> Collected data
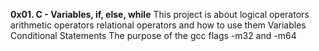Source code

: **0x01. C - Variables, if, else, while**
This project is about 
	logical operators
	arithmetic operators
	relational operators and how to use them
	Variables
	Conditional Statements
	The purpose of the gcc flags -m32 and -m64
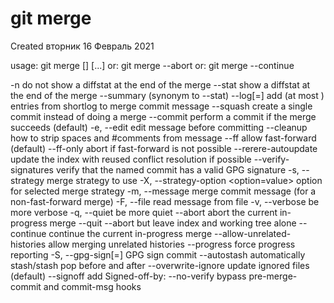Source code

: # git merge
Created вторник 16 Февраль 2021

usage: git merge [<options>] [<commit>...]
   or: git merge --abort
   or: git merge --continue

-n                    do not show a diffstat at the end of the merge
--stat                show a diffstat at the end of the merge
--summary             (synonym to --stat)
--log[=<n>]           add (at most <n>) entries from shortlog to merge commit message
--squash              create a single commit instead of doing a merge
--commit              perform a commit if the merge succeeds (default)
-e, --edit            edit message before committing
--cleanup <mode>      how to strip spaces and #comments from message
--ff                  allow fast-forward (default)
--ff-only             abort if fast-forward is not possible
--rerere-autoupdate   update the index with reused conflict resolution if possible
--verify-signatures   verify that the named commit has a valid GPG signature
-s, --strategy <strategy>
  merge strategy to use
-X, --strategy-option <option=value>
  option for selected merge strategy
-m, --message <message>
  merge commit message (for a non-fast-forward merge)
-F, --file <path>     read message from file
-v, --verbose         be more verbose
-q, --quiet           be more quiet
--abort               abort the current in-progress merge
--quit                --abort but leave index and working tree alone
--continue            continue the current in-progress merge
--allow-unrelated-histories
  allow merging unrelated histories
--progress            force progress reporting
-S, --gpg-sign[=<key-id>]
  GPG sign commit
--autostash           automatically stash/stash pop before and after
--overwrite-ignore    update ignored files (default)
--signoff             add Signed-off-by:
--no-verify           bypass pre-merge-commit and commit-msg hooks


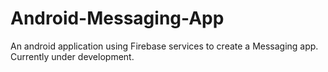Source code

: # Android-Messaging-App
An android application using Firebase services to create a Messaging app.
Currently under development.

> TASK PROMPT
Exactly as written, reproduce all of the entries while dropping the pictures.

> COMPLETED EXERCISE
Source code

: **0x01. C - Variables, if, else, while**
This project is about 
	logical operators
	arithmetic operators
	relational operators and how to use them
	Variables
	Conditional Statements
	The purpose of the gcc flags -m32 and -m64
Source code

: # git merge
Created вторник 16 Февраль 2021

usage: git merge [<options>] [<commit>...]
   or: git merge --abort
   or: git merge --continue

-n                    do not show a diffstat at the end of the merge
--stat                show a diffstat at the end of the merge
--summary             (synonym to --stat)
--log[=<n>]           add (at most <n>) entries from shortlog to merge commit message
--squash              create a single commit instead of doing a merge
--commit              perform a commit if the merge succeeds (default)
-e, --edit            edit message before committing
--cleanup <mode>      how to strip spaces and #comments from message
--ff                  allow fast-forward (default)
--ff-only             abort if fast-forward is not possible
--rerere-autoupdate   update the index with reused conflict resolution if possible
--verify-signatures   verify that the named commit has a valid GPG signature
-s, --strategy <strategy>
  merge strategy to use
-X, --strategy-option <option=value>
  option for selected merge strategy
-m, --message <message>
  merge commit message (for a non-fast-forward merge)
-F, --file <path>     read message from file
-v, --verbose         be more verbose
-q, --quiet           be more quiet
--abort               abort the current in-progress merge
--quit                --abort but leave index and working tree alone
--continue            continue the current in-progress merge
--allow-unrelated-histories
  allow merging unrelated histories
--progress            force progress reporting
-S, --gpg-sign[=<key-id>]
  GPG sign commit
--autostash           automatically stash/stash pop before and after
--overwrite-ignore    update ignored files (default)
--signoff             add Signed-off-by:
--no-verify           bypass pre-merge-commit and commit-msg hooks


Source code

: # Android-Messaging-App
An android application using Firebase services to create a Messaging app.
Currently under development.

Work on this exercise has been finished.